Repeat precisely the span of lines below that opens with the line containing "summands are true-null" and closes with the line containing "quantum difference at", both included.

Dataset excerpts
#####

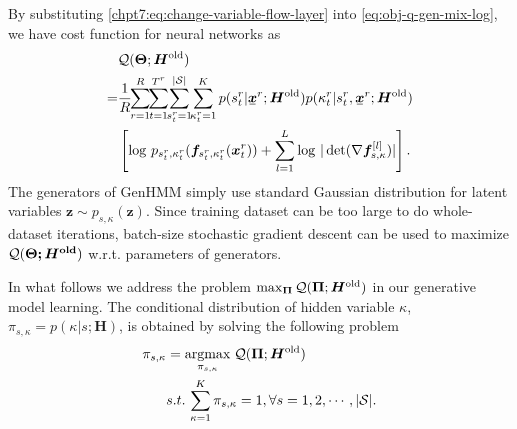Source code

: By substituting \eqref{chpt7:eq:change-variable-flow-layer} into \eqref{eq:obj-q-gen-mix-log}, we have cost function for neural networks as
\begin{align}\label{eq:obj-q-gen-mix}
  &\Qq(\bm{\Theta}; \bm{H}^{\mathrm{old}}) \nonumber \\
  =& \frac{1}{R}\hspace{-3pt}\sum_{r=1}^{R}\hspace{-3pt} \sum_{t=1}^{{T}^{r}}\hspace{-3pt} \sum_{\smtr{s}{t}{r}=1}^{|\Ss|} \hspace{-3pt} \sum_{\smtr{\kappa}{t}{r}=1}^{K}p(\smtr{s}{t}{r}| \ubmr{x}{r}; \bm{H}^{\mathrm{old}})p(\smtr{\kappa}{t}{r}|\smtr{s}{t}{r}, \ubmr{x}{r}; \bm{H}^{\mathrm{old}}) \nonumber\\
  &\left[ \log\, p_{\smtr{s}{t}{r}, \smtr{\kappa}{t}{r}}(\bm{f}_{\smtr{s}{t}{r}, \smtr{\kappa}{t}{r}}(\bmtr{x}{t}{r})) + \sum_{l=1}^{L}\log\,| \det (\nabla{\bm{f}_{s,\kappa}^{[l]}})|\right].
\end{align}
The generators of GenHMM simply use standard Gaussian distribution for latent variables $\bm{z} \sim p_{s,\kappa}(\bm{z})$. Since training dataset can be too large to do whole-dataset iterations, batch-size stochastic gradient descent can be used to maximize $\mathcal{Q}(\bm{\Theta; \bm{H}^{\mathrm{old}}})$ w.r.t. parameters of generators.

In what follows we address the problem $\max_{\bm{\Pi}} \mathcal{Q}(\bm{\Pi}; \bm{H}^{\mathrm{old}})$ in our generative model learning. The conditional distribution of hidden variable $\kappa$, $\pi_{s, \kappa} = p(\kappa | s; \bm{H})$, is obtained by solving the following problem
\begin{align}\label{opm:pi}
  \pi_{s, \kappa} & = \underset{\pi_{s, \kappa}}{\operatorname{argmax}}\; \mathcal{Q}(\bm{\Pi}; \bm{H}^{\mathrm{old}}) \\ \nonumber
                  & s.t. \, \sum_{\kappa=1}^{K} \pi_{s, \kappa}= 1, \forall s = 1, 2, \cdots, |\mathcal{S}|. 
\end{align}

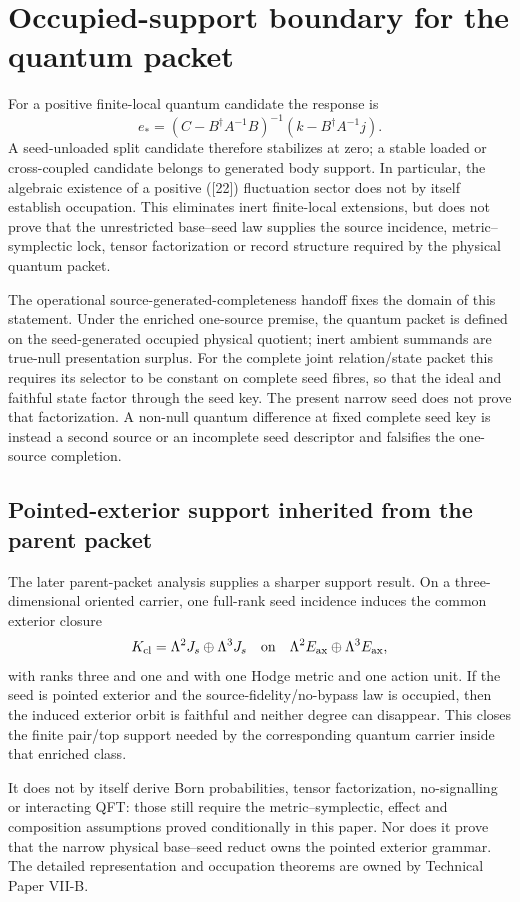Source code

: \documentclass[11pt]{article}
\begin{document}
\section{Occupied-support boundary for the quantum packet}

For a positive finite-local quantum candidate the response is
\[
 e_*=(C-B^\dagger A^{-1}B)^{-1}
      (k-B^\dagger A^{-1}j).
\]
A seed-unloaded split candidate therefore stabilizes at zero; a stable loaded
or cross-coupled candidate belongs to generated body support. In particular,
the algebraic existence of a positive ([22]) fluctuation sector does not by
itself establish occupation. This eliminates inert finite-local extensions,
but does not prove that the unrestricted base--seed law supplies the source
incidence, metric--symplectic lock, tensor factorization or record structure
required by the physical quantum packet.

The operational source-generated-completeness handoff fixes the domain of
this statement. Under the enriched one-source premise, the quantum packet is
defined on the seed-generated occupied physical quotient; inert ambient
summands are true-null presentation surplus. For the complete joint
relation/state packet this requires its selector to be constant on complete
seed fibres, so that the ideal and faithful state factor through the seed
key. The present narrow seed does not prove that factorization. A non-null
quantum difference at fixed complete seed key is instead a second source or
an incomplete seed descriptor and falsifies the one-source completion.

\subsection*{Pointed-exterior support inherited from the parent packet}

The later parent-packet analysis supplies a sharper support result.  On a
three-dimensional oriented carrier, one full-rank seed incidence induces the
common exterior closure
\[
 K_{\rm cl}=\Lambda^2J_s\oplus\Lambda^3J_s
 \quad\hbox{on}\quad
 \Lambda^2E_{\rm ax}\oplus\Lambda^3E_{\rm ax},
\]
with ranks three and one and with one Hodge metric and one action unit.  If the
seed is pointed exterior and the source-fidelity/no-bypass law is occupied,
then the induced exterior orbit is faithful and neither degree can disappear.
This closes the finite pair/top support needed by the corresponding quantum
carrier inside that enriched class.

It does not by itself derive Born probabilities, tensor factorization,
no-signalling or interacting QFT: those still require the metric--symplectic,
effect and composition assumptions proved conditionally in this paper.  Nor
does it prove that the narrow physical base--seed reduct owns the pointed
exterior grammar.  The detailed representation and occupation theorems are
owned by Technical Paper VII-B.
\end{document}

#####

* [Task solution]
summands are true-null presentation surplus. For the complete joint
relation/state packet this requires its selector to be constant on complete
seed fibres, so that the ideal and faithful state factor through the seed
key. The present narrow seed does not prove that factorization. A non-null
quantum difference at fixed complete seed key is instead a second source or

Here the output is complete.